*** DATA PROVIDED

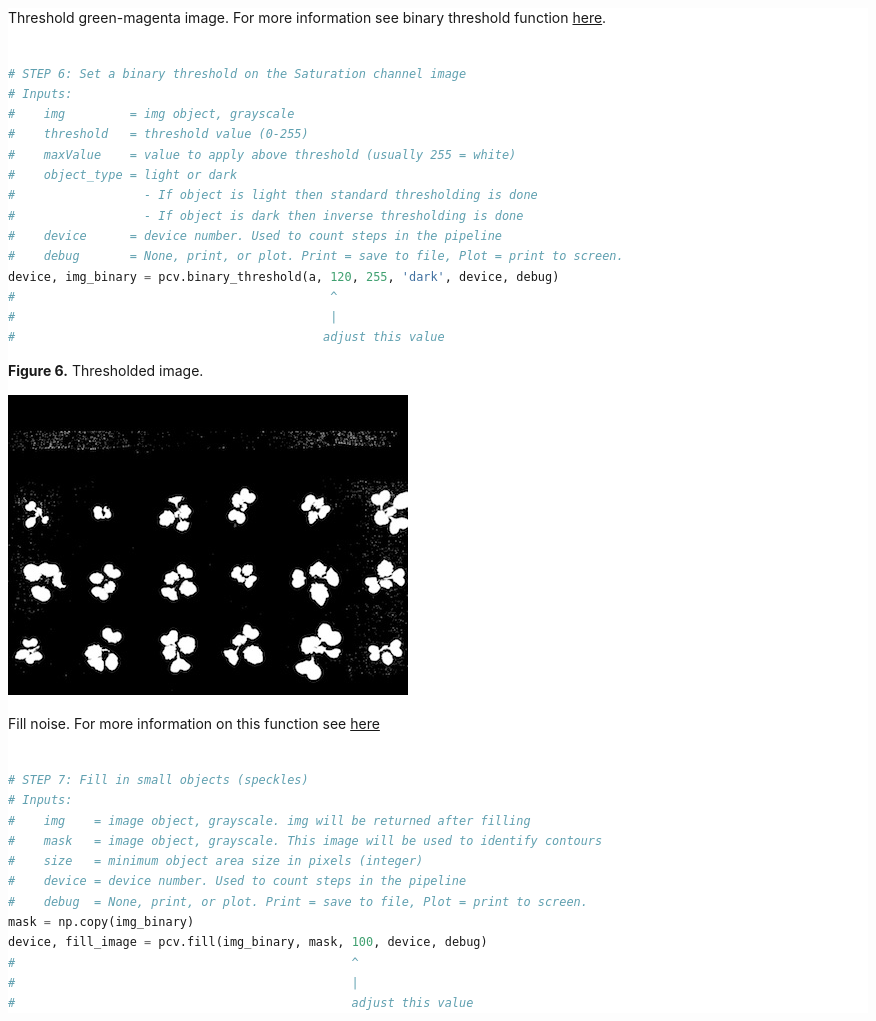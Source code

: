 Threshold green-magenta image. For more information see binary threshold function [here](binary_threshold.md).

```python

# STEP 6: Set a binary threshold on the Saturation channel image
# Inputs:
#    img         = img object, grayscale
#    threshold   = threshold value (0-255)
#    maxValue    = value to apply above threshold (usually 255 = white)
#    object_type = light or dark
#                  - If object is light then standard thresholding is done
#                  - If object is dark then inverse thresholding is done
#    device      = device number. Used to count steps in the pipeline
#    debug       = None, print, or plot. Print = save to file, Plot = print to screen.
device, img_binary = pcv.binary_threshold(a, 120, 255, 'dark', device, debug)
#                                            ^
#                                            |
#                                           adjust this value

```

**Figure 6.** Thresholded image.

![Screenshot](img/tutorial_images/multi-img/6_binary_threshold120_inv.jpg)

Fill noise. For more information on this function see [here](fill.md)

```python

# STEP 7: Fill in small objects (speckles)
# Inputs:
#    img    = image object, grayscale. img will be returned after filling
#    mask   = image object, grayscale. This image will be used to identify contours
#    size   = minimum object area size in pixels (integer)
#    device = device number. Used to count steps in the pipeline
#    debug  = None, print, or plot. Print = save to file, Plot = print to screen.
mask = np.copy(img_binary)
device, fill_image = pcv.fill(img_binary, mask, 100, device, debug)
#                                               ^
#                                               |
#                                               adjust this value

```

******
*** DATA PROVIDED

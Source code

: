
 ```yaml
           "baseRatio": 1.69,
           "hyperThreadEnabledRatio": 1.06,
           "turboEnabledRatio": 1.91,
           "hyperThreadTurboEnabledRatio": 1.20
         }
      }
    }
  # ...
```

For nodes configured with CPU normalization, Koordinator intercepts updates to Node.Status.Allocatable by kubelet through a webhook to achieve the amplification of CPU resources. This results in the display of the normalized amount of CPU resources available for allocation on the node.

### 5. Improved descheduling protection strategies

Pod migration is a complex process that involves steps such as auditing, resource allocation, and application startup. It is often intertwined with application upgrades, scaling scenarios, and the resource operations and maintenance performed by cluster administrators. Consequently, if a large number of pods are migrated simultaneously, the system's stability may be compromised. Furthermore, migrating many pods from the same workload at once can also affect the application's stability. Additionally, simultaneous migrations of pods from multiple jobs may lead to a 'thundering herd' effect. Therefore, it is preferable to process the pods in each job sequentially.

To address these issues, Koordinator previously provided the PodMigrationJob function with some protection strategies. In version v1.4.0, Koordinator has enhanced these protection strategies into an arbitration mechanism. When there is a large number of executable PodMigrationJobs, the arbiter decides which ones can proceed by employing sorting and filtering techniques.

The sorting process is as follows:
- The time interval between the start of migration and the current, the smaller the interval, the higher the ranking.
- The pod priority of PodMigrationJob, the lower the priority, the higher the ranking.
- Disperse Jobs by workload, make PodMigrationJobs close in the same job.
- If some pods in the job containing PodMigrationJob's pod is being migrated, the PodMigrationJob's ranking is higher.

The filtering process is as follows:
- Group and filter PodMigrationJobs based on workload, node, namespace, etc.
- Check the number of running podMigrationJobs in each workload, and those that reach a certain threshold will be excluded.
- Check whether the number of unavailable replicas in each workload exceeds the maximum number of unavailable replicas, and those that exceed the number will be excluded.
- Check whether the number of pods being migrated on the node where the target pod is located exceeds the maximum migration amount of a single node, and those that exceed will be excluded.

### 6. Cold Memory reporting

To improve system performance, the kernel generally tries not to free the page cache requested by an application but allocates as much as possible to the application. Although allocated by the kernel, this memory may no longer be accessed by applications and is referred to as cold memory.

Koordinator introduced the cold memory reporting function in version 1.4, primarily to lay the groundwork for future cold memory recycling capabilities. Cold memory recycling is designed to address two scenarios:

******

* **WHAT YOU SHOULD DO**
Nothing but a number belongs in the answer: the tally of lines in the data holding "pipeline".

* **SOLVED PROBLEM**
2